We arrived in Glenridding at 07:30, after stopping a couple of times on the journey to gawp at the jaw-dropping scenery that revealed itself in the distance. No sign of bad weather on the far fells, just sun dappled greenery with a high layer of cloud well above the tops.
We were about the fourth car to arrive in the car park, but we were the first to walk out of it, the other walkers standing around and chatting, presumably waiting for friends. This suited us just fine, we were hoping for a clear run along Striding Edge, one of the main reasons for turning out so early on a summer Saturday. I’ve seen pictures of people queuing along Striding Edge and neither of us wanted to suffer that.
Glenridding Beck with Glenridding Dodd behind
We passed a couple of densely populated camp sites, covered in tents and trailers and awnings of every colour and size. I have no idea how (or indeed why) people put up with this sort of accommodation. It must be awful. There was a toilet block close by and a burger van selling bacon rolls to the masses. It was a little early in the walk for us to be taking a break so we pushed on and left the great unwashed behind.
The path rises towards Birkhouse Moor
Birk Fell above Ullswater and Glenridding
Birkhouse Moor bathed in sunshine
The views behind us, as we climbed Birkhouse Moor, to Place Fell and the other Far Eastern Fells were fine and clear and gave us a feeling of optimism for the state of the fells ahead of us, as yet still hidden by the bulk of the hill we were climbing. The sun was out ahead of us and we were in base layers only thanks to the general warmth and lack of wind.
St. Sunday Crag and Fairfield still in cloud
It’s great to get another perspective of a hill. I’d been struggling through thigh deep snow on St. Sunday Crag only a dozen or so weeks ago and now it was green and lush from this view. A thin cloud was still clinging to Fairfield.
The Helvellyn range still under cloud
As we came upon Birkhouse Moor we could see the Helvellyn range ahead of us and our hearts sank as we could see it was completely covered in cloud. Nearly the whole of Striding Edge was also under the cloud and that meant we would be walking in cotton wool, along one of the finest ridges in the Lakes; with no views and no real feeling for the exposure along the ridge.

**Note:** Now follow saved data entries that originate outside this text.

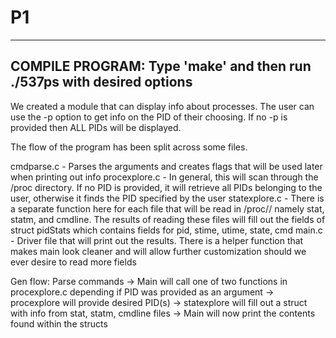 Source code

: # P1
---------------------------------------------------------------
COMPILE PROGRAM:
Type 'make' and then run ./537ps with desired options
---------------------------------------------------------------

We created a module that can display info about processes. The user can use the -p option to get info on the PID of their choosing. If no -p is provided
then ALL PIDs will be displayed.

The flow of the program has been split across some files.

cmdparse.c - Parses the arguments and creates flags that will be used later when printing out info
procexplore.c - In general, this will scan through the /proc directory. If no PID is provided, it will retrieve all PIDs belonging to the user, otherwise
		it finds the PID specified by the user
statexplore.c - There is a separate function here for each file that will be read in /proc/<PID>/ namely stat, statm, and cmdline. The results of reading these
		files will fill out the fields of struct pidStats which contains fields for pid, stime, utime, state, cmd
main.c - Driver file that will print out the results. There is a helper function that makes main look cleaner and will allow further customization
	should we ever desire to read more fields

Gen flow:
Parse commands -> Main will call one of two functions in procexplore.c depending if PID was provided as an argument -> procexplore will provide desired PID(s) -> statexplore will
fill out a struct with info from stat, statm, cmdline files -> Main will now print the contents found within the structs
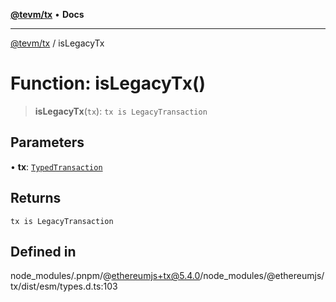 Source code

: [**@tevm/tx**](../README.md) • **Docs**

***

[@tevm/tx](../globals.md) / isLegacyTx

# Function: isLegacyTx()

> **isLegacyTx**(`tx`): `tx is LegacyTransaction`

## Parameters

• **tx**: [`TypedTransaction`](../type-aliases/TypedTransaction.md)

## Returns

`tx is LegacyTransaction`

## Defined in

node\_modules/.pnpm/@ethereumjs+tx@5.4.0/node\_modules/@ethereumjs/tx/dist/esm/types.d.ts:103
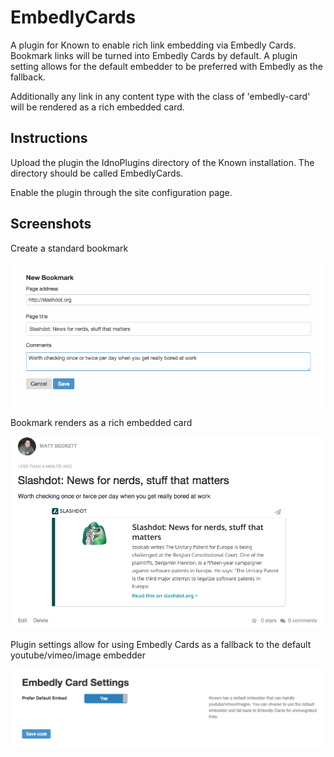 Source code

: # EmbedlyCards

A plugin for Known to enable rich link embedding via Embedly Cards.
Bookmark links will be turned into Embedly Cards by default.  A plugin setting
allows for the default embedder to be preferred with Embedly as the fallback.

Additionally any link in any content type with the class of 'embedly-card' will
be rendered as a rich embedded card.

## Instructions

Upload the plugin the IdnoPlugins directory of the Known installation.  The
directory should be called EmbedlyCards.

Enable the plugin through the site configuration page.

## Screenshots

Create a standard bookmark

![Create a standard bookmark](https://github.com/beck24/EmbedlyCards/raw/master/images/screenshots/screenshot1.png "Create a standard bookmark")


Bookmark renders as a rich embedded card

![Bookmark renders as a rich embedded card](https://github.com/beck24/EmbedlyCards/raw/master/images/screenshots/screenshot2.png "Bookmark renders as rich embedded card")


Plugin settings allow for using Embedly Cards as a fallback to the default youtube/vimeo/image embedder

![Plugin settings](https://github.com/beck24/EmbedlyCards/raw/master/images/screenshots/screenshot3.png "Plugin settings") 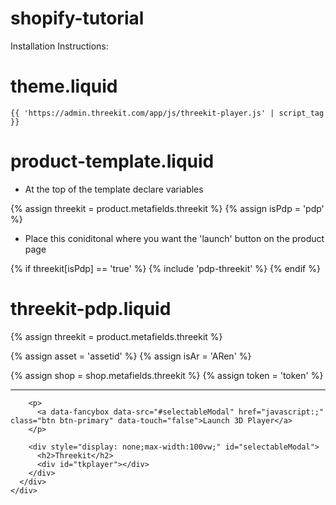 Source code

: # shopify-tutorial

Installation Instructions:
# theme.liquid
`{{ 'https://admin.threekit.com/app/js/threekit-player.js' | script_tag }}`

# product-template.liquid
- At the top of the template declare variables

{% assign threekit = product.metafields.threekit %}
{% assign isPdp = 'pdp' %}


- Place this coniditonal where you want the 'launch' button on the product page

{% if threekit[isPdp] == 'true' %}
	{% include 'pdp-threekit' %}
{% endif %}


# threekit-pdp.liquid
{% assign threekit = product.metafields.threekit %}

{% assign asset = 'assetid' %}
{% assign isAr = 'ARen' %}
  
{% assign shop = shop.metafields.threekit %}
{% assign token = 'token' %}

    
<script src="https://cdn.jsdelivr.net/npm/jquery@3.4.1/dist/jquery.min.js"></script>

<link rel="stylesheet" href="https://cdn.jsdelivr.net/gh/fancyapps/fancybox@3.5.7/dist/jquery.fancybox.min.css" />
<script src="https://cdn.jsdelivr.net/gh/fancyapps/fancybox@3.5.7/dist/jquery.fancybox.min.js"></script>
    
<style>
  @media only screen and (max-width: 600px) {
  #tkplayer {
    height: 50vh;
    width: 70vw;
  }
}
   @media only screen and (min-width: 601px) {
  #tkplayer {
    height: 60vh;
    width: 60vw;
  }
}
  
</style>
<hr class="my-5" />

<div class="row mb-4">
  <div class="card-deck col-9">
    <div class="card">
      <div class="card-body">

        <p>
          <a data-fancybox data-src="#selectableModal" href="javascript:;" class="btn btn-primary" data-touch="false">Launch 3D Player</a>
        </p>

        <div style="display: none;max-width:100vw;" id="selectableModal">
          <h2>Threekit</h2>
          <div id="tkplayer"></div>
        </div>
      </div>
    </div>

  </div>
</div>

<script>
   window
      .threekitPlayer({
     	authToken: "{{ shop[token] }}",
      el: document.getElementById("tkplayer"),
     	assetId: "{{ threekit[asset] }}",
      showAR: '{{ threekit[isAr] }}'
     })
      .then(async api => {
         window.player = api;
         window.configurator = await api.getConfigurator();

  }); 

</script>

Striding Edge disappears into the cloud
We convinced ourselves that the cloud was lifting slowly ahead of us as we ascended the ridge slowly. So far we’d not seen another living soul outside of Glenridding, but we now spied a small figure on the far side of Red Tarn, climbing the path up to Catstye Cam. He seemed to be watching our progress as we joined the path at the start of Striding Edge.
The lower path around High Spying How, Striding Edge
There is an easy route along Striding Edge and a much more exposed route. The former is for those of a fear of heights or exposed places (what the hell are they doing on this path?) and also I guess for when the weather has turned foul and there is a real risk of danger on the exposed route. This route runs about 10 feet or so below the ridge line and is generally sheltered from the wind and could be used in almost any weather conditions, with care.
We were not here to take the easy route though. We wanted to walk the exposed upper path, which goes over the Spying How’s rather than dropping down around them as the easy path does. This is a fine exposed ridge walk and the higher route displays the scars of millions of walkers and thousands of crampon scratch marks.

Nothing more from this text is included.